The Fourth Annual Mayor's Oregon Artists Series features work by 31 of the state's most respected artists. Entry was by invitation only - the most prestigious kind of show.
At Wednesday's opening gala, jurors will announce the Mayor's Grand Purchase Award winner. It will become part of the Salem Conference Center's permanent collection alongside paintings by James Mattingly, Marilyn Higginson and Harry Widman. Jurors John Olbrantz, Cynthia Addams and Sara Swanberg also will select several artists to receive
"This show is really vibrant, with lots of different types of expression," said Nancy Lindburg, a Salem painter and member of the show's advisory committee. She came by to inspect the paintings, many of them massive, before they were hung in early July.
"Many of us are happy to see many Portland folks," she said, noting the participants in the show. "It's invigorating to get so many folks to Salem. Salem tends to go to Portland. It's good for us and good for them."
Lindburg pointed out pieces by some of the best-known artists in the state. Paul Missal, a founding member of the Blackfish Gallery, had submitted a still life with a statue, a teacup and a bird. Lucinda Parker, another well-known Portland artist, had brought an abstract-expressionist piece with bold strokes in brown, white and black.
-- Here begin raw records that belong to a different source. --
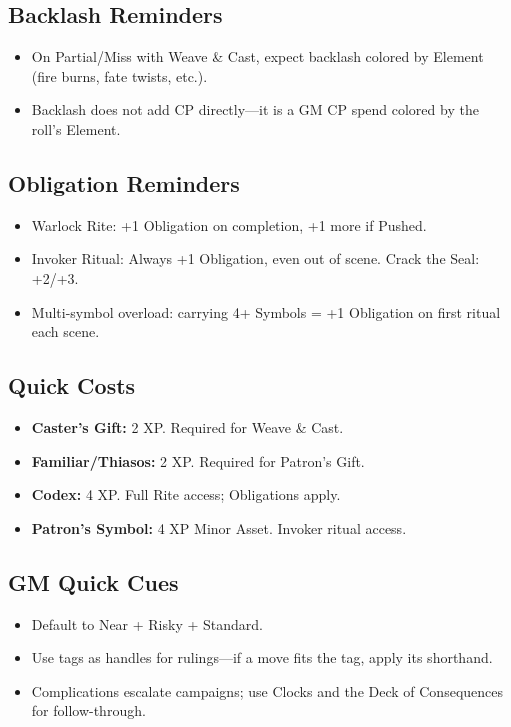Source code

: \subsection{Backlash Reminders}
\begin{itemize}
  \item On Partial/Miss with Weave \& Cast, expect backlash colored by Element (fire burns, fate twists, etc.).
  \item Backlash does not add CP directly—it is a GM CP spend colored by the roll’s Element.
\end{itemize}

\subsection{Obligation Reminders}
\begin{itemize}
  \item Warlock Rite: +1 Obligation on completion, +1 more if Pushed.
  \item Invoker Ritual: Always +1 Obligation, even out of scene. Crack the Seal: +2/+3.
  \item Multi-symbol overload: carrying 4+ Symbols = +1 Obligation on first ritual each scene.
\end{itemize}

\subsection{Quick Costs}
\begin{itemize}
  \item \textbf{Caster’s Gift:} 2 XP. Required for Weave \& Cast.
  \item \textbf{Familiar/Thiasos:} 2 XP. Required for Patron’s Gift.
  \item \textbf{Codex:} 4 XP. Full Rite access; Obligations apply.
  \item \textbf{Patron’s Symbol:} 4 XP Minor Asset. Invoker ritual access.
\end{itemize}

\subsection{GM Quick Cues}
\begin{itemize}
  \item Default to Near + Risky + Standard.
  \item Use tags as handles for rulings—if a move fits the tag, apply its shorthand.
  \item Complications escalate campaigns; use Clocks and the Deck of Consequences for follow-through.
\end{itemize}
Henk Pander, whose portraits of two governors hang in the Capitol, was represented here by a scene of trees against a background of pink.
The conference center, which draws 88,000 guests a year, is a prime place for such a high-quality exhibit, Lindburg said. "You want to show what we can do," she said. "It's a showcase."
Sure enough, on Thursday the conference center was humming with a five-day convention of the Church of God (Seventh Day). Reuben Zaragoza of Calimesa, Calif., one of about 500 guests, said he had indeed noticed the art hung around each side of the first-floor meeting space.
"This is my first time in Salem," he said. "It gives me the impression there are a lot of artists here - are they local? It represents Salem well as far as the arts."
George Johanson, who is retired after 25 years teaching at the Pacific Northwest College of Art, said he was glad to contribute a painting of the waterfront at night in the rain.
"I'm always pleased to get an invitation from a quality show like that," said Johanson, who is represented by Portland's Augen Gallery. "I was interested in the fact they produce a catalog, so I chose a good piece. I see that other people did, too."
Margaret Coe, a Eugene artist who normally shows in that city's Karin Clarke Gallery, brought a 5-by-5-foot scene that started as a plein air study of a village in France. The tumbled houses and vegetation took on additional layers of paint as she filtered the images through her
memory and imagination.
The piece represents six months of work, and by submitting it in Salem, Coe made it unavailable for her upcoming show in Portland. But she decided the Salem invitational was worth the investment of her time.
She recommends it to viewers as well.
"It is a chance to see a number of established artists' work in the same location," she said. "It is part of the story of Northwest art. ... It's a different show than you will see anywhere else."